### What is needed
If a line in the listing below includes the word "channels", pick it out.

### Supplied data
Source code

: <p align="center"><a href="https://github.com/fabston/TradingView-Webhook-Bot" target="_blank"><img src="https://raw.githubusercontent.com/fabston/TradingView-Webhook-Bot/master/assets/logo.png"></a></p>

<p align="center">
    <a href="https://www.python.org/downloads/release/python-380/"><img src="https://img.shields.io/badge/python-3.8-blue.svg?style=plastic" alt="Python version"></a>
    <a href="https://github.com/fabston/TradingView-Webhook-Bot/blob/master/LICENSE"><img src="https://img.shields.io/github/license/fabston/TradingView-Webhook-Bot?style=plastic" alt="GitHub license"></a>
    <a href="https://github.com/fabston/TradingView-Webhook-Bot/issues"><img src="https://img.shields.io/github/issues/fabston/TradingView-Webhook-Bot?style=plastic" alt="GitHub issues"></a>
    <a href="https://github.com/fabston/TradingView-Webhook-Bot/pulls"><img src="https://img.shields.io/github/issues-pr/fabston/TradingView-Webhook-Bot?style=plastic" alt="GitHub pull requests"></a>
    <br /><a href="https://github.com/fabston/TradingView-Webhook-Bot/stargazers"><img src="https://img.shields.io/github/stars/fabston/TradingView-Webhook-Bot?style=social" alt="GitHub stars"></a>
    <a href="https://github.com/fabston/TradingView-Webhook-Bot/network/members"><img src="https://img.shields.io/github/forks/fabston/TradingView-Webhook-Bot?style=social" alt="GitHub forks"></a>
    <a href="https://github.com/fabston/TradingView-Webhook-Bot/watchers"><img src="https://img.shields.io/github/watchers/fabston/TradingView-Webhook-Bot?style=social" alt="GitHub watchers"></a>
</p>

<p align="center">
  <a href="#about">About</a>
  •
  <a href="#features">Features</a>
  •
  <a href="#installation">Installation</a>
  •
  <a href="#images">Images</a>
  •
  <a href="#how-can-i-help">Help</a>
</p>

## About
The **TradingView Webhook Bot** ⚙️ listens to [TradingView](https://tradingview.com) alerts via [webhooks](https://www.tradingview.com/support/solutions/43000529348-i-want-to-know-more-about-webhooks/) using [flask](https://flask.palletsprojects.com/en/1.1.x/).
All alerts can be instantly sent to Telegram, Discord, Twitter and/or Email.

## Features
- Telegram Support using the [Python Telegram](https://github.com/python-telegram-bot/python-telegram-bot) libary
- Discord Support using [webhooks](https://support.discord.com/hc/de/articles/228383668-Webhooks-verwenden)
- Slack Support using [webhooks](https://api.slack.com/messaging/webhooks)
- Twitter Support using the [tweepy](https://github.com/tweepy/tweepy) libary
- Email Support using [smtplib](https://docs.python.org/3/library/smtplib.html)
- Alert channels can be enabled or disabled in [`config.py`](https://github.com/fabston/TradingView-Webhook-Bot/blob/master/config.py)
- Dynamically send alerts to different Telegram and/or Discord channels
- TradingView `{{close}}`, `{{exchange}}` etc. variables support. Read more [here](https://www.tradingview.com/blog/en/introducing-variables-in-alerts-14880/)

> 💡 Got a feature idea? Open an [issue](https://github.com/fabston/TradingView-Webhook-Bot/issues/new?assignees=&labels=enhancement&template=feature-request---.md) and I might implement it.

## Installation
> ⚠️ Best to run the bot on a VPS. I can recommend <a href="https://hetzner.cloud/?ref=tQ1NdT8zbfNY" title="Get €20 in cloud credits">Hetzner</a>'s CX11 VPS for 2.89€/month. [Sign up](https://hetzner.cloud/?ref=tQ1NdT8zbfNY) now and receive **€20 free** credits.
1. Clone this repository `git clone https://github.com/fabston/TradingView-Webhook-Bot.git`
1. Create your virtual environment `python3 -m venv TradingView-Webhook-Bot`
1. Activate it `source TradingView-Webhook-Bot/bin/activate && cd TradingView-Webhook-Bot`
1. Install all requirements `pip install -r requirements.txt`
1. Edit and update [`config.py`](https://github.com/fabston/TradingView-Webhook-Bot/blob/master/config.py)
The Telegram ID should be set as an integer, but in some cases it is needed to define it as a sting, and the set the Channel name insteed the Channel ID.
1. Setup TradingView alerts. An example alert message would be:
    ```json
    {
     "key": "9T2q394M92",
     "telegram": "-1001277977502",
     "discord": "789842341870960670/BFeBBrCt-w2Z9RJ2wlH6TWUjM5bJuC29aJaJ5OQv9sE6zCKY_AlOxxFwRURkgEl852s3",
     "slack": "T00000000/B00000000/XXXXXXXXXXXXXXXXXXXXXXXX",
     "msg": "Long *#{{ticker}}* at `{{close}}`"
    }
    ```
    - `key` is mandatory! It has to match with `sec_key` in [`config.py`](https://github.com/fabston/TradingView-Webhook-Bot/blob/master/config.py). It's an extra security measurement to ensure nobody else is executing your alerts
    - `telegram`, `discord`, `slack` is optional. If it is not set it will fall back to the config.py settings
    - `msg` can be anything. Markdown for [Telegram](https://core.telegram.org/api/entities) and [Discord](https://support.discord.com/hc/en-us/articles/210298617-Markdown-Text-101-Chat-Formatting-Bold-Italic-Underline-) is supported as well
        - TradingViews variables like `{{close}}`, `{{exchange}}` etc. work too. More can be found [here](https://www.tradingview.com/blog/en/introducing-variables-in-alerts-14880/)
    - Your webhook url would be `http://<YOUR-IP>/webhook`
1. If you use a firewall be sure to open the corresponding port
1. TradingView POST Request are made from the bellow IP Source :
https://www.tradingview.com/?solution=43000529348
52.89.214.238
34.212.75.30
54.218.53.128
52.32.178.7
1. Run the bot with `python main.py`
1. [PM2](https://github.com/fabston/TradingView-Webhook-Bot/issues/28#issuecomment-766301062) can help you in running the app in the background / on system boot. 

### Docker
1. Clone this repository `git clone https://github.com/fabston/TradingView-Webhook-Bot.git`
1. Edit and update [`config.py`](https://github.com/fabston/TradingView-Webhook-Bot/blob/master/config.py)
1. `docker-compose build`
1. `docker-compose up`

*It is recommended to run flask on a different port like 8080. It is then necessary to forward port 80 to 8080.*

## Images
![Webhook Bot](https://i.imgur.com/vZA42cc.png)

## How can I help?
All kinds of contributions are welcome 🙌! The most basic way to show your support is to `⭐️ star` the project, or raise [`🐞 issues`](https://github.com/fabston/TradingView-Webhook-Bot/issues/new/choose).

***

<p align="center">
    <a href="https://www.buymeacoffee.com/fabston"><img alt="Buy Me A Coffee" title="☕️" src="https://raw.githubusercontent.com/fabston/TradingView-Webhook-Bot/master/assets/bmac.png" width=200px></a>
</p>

### Answer section
- Alert channels can be enabled or disabled in [`config.py`](https://github.com/fabston/TradingView-Webhook-Bot/blob/master/config.py)
- Dynamically send alerts to different Telegram and/or Discord channels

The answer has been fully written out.